Study shows indirect economic damages of sea level rise are higher than expected
A novel study shows that estimated indirect economic consequences of climate induced sea level rise are much higher than previous studies imply. A research team, consisting of four TPM researchers, the PBL Dutch Environmental Assessment Agency and the European Institute on Economics and the Environment in Italy looked at the impact on 271 European regions until 2100. It illustrates the differences in impacts across regions, and calls on policy-makers to take different adaptation measures in the face of these hazards to prevent costly retreat strategies in future. Their findings are published in Nature Scientific Reports.
‘Despite most of the population and industry globally clustering at the coasts, economic assessments of climate damages are typically done for entire continents or nations, implicitly assuming that the spatial distribution of these activities is even’, say researchers Ignasi Cortés Arbués and Tatiana Filatova. Theodoros Chatzivasileiadis, who is the linking pin between the PBL team and Delft Climate Action Programme, adds that ‘This has been one of the reasons why Europe-wide damages from climate-induced sea level rise in previous studies have been unrealistically low – just 0.5% GDP loss for extreme sea level rise in Europe by 2100, compared to our 1.3% GDP loss estimate – causing massive critique in the scientific literature and misguiding policy’.
Novel approach gives better insight indirect effects
Cortés Arbués explain that the main outcome of the research is the significant and uneven range of estimated GDP losses across the European coastline. ‘Only within Italy, we have found that there are regions that could lose almost 21% of their GDP due to sea level rise by 2100, while other regions could gain about 2.3%. A key novelty in our methodology is the use of sector-specific direct damages, which enable us to more accurately illustrate the overall damage to a region’s economy.’ Previous studies had distributed these direct damages according to the relative importance of a sector in an economy, while this novel approach uses historical flood data that more aptly capture the spatial distribution of damages. This is how the team estimated direct and indirect damages in a bottom up way. ‘This helps policymakers in identifying not only vulnerable regions, but also vulnerable industries within that region’, clarifies Servaas Storm.

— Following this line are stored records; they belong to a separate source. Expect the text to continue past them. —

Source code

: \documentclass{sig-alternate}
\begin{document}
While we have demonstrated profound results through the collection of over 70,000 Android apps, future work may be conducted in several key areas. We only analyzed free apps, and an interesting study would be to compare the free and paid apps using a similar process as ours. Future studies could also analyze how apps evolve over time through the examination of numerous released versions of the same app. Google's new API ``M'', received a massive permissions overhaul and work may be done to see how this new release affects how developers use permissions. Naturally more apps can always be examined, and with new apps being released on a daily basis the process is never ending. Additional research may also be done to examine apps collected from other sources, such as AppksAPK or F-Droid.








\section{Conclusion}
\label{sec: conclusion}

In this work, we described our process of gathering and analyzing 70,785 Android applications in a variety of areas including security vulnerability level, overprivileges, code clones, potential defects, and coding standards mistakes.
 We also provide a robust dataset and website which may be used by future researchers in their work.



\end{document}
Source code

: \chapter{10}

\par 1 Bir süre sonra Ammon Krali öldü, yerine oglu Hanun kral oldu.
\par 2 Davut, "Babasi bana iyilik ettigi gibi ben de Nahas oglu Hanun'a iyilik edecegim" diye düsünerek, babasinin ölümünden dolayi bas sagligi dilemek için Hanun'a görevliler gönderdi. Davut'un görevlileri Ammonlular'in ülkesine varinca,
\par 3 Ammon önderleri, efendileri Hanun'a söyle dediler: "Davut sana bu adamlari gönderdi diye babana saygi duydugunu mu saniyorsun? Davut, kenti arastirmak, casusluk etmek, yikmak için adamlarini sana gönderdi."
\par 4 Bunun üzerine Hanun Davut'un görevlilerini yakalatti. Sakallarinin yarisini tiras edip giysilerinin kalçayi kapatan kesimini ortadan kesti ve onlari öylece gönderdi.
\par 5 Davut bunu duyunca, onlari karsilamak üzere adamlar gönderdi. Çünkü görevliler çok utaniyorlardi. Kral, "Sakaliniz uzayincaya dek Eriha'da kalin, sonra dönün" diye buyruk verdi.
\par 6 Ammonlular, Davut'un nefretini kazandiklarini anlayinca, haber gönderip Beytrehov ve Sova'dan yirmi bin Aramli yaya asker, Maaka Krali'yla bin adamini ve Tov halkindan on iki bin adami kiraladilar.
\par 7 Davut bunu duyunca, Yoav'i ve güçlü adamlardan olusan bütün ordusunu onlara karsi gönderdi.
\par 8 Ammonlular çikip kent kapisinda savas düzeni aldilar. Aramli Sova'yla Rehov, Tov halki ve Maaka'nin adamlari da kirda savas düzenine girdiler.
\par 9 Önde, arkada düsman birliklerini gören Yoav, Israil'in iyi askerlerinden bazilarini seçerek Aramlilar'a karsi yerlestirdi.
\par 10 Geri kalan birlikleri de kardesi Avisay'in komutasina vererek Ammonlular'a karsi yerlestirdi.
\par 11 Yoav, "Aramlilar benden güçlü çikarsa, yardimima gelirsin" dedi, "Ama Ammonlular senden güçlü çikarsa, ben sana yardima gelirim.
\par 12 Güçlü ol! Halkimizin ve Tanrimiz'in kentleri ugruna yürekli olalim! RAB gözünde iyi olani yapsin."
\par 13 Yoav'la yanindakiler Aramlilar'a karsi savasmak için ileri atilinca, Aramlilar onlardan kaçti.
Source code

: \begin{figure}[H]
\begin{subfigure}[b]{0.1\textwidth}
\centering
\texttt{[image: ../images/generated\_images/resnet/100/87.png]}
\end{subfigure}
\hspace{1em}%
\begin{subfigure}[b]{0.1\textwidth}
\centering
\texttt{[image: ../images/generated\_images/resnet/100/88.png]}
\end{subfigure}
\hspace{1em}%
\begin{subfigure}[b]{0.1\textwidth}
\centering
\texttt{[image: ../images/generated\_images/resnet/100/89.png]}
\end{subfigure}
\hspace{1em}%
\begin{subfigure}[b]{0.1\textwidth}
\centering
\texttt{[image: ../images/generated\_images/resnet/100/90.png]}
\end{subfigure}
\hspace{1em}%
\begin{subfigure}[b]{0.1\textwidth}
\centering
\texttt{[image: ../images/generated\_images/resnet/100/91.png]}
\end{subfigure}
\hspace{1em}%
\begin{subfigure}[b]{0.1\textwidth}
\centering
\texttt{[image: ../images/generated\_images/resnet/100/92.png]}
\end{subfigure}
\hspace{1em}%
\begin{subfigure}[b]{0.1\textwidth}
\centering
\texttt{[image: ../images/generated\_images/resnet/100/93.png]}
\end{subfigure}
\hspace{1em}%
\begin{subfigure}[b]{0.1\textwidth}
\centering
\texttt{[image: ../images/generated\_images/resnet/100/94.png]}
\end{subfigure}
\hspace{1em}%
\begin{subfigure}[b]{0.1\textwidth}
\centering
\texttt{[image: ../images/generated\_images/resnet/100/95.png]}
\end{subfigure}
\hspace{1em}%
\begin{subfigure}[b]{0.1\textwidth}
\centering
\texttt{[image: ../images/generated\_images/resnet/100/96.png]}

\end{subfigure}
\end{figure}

Chatzivasileiadis: ‘When for example a factory is flooded, the products it manufactures are no longer available to consume. This is bad enough if the product is finished, but if it is an intermediate product (i.e., a microchip for a phone), it can create serious disruptions in a supply chain. This is why indirect effects are important to consider in climate damage quantification. By gaining more insight into how these damages will play out, we can enact better informed and more detailed adaptation policies that will increase economic resilience to climate change.’
Minimizing drastic impact
Filatova: ‘Our findings represent a first step for policymakers to allocate adaptation resources to the right regions in order to minimize drastic impacts. In addition, the inclusion of sector-specific loss estimates introduces an additional adaptation planning dimension, whereby forward-looking sea level adaptation could streamline current investments into different industries in a ‘climate-aware’ manner, preventing costlier retreat strategies in the future.’